*Work order:* Make an exact copy of all the entries, but do not reproduce the pictures.

(Stored data entries)
******

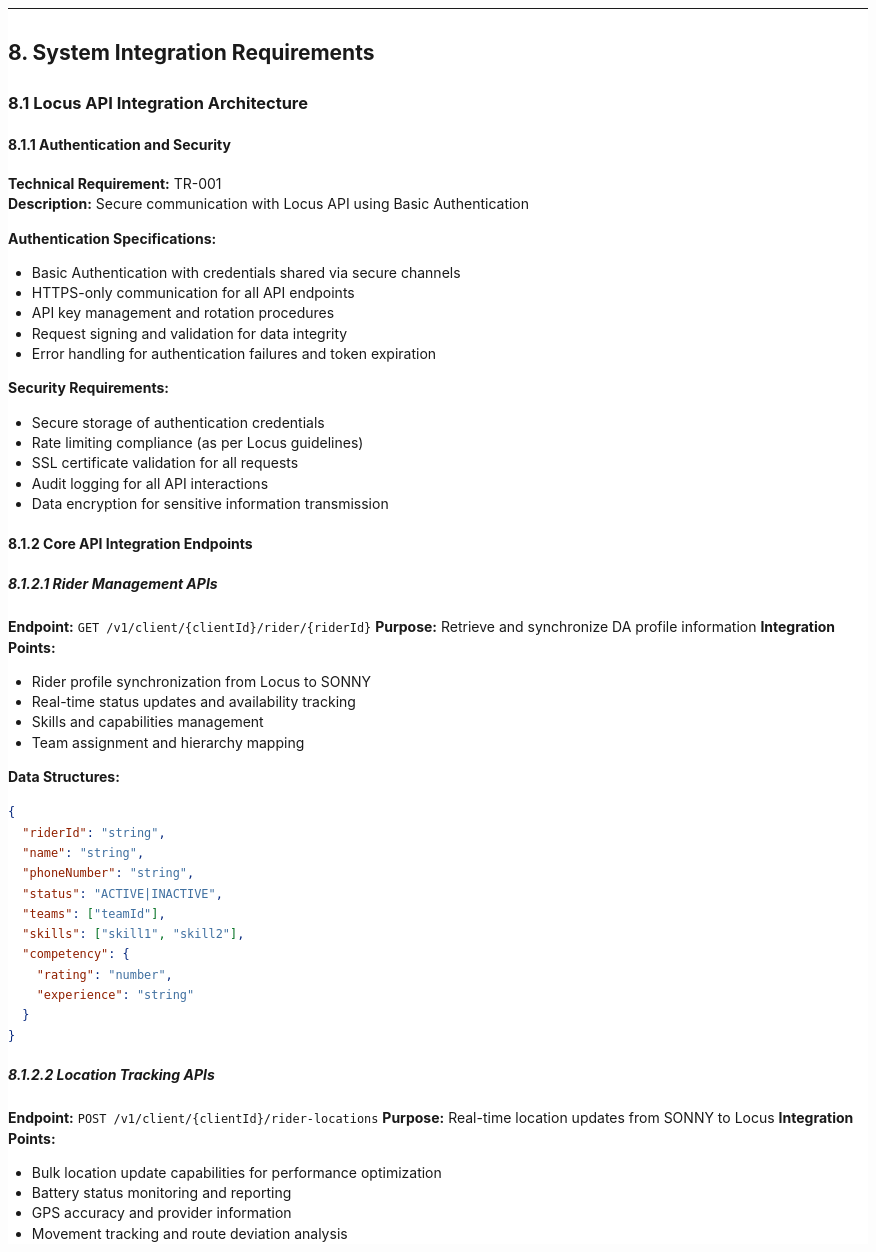 
---

## 8. System Integration Requirements

### 8.1 Locus API Integration Architecture

#### 8.1.1 Authentication and Security
**Technical Requirement:** TR-001  
**Description:** Secure communication with Locus API using Basic Authentication

**Authentication Specifications:**
- Basic Authentication with credentials shared via secure channels
- HTTPS-only communication for all API endpoints
- API key management and rotation procedures
- Request signing and validation for data integrity
- Error handling for authentication failures and token expiration

**Security Requirements:**
- Secure storage of authentication credentials
- Rate limiting compliance (as per Locus guidelines)
- SSL certificate validation for all requests
- Audit logging for all API interactions
- Data encryption for sensitive information transmission

#### 8.1.2 Core API Integration Endpoints

##### 8.1.2.1 Rider Management APIs
**Endpoint:** `GET /v1/client/{clientId}/rider/{riderId}`
**Purpose:** Retrieve and synchronize DA profile information
**Integration Points:**
- Rider profile synchronization from Locus to SONNY
- Real-time status updates and availability tracking
- Skills and capabilities management
- Team assignment and hierarchy mapping

**Data Structures:**
```json
{
  "riderId": "string",
  "name": "string", 
  "phoneNumber": "string",
  "status": "ACTIVE|INACTIVE",
  "teams": ["teamId"],
  "skills": ["skill1", "skill2"],
  "competency": {
    "rating": "number",
    "experience": "string"
  }
}
```

##### 8.1.2.2 Location Tracking APIs
**Endpoint:** `POST /v1/client/{clientId}/rider-locations`
**Purpose:** Real-time location updates from SONNY to Locus
**Integration Points:**
- Bulk location update capabilities for performance optimization
- Battery status monitoring and reporting
- GPS accuracy and provider information
- Movement tracking and route deviation analysis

******

*Task answer:*
---

## 8. System Integration Requirements

### 8.1 Locus API Integration Architecture

#### 8.1.1 Authentication and Security
**Technical Requirement:** TR-001  
**Description:** Secure communication with Locus API using Basic Authentication

**Authentication Specifications:**
- Basic Authentication with credentials shared via secure channels
- HTTPS-only communication for all API endpoints
- API key management and rotation procedures
- Request signing and validation for data integrity
- Error handling for authentication failures and token expiration

**Security Requirements:**
- Secure storage of authentication credentials
- Rate limiting compliance (as per Locus guidelines)
- SSL certificate validation for all requests
- Audit logging for all API interactions
- Data encryption for sensitive information transmission

#### 8.1.2 Core API Integration Endpoints

##### 8.1.2.1 Rider Management APIs
**Endpoint:** `GET /v1/client/{clientId}/rider/{riderId}`
**Purpose:** Retrieve and synchronize DA profile information
**Integration Points:**
- Rider profile synchronization from Locus to SONNY
- Real-time status updates and availability tracking
- Skills and capabilities management
- Team assignment and hierarchy mapping

**Data Structures:**
```json
{
  "riderId": "string",
  "name": "string", 
  "phoneNumber": "string",
  "status": "ACTIVE|INACTIVE",
  "teams": ["teamId"],
  "skills": ["skill1", "skill2"],
  "competency": {
    "rating": "number",
    "experience": "string"
  }
}
```

##### 8.1.2.2 Location Tracking APIs
**Endpoint:** `POST /v1/client/{clientId}/rider-locations`
**Purpose:** Real-time location updates from SONNY to Locus
**Integration Points:**
- Bulk location update capabilities for performance optimization
- Battery status monitoring and reporting
- GPS accuracy and provider information
- Movement tracking and route deviation analysis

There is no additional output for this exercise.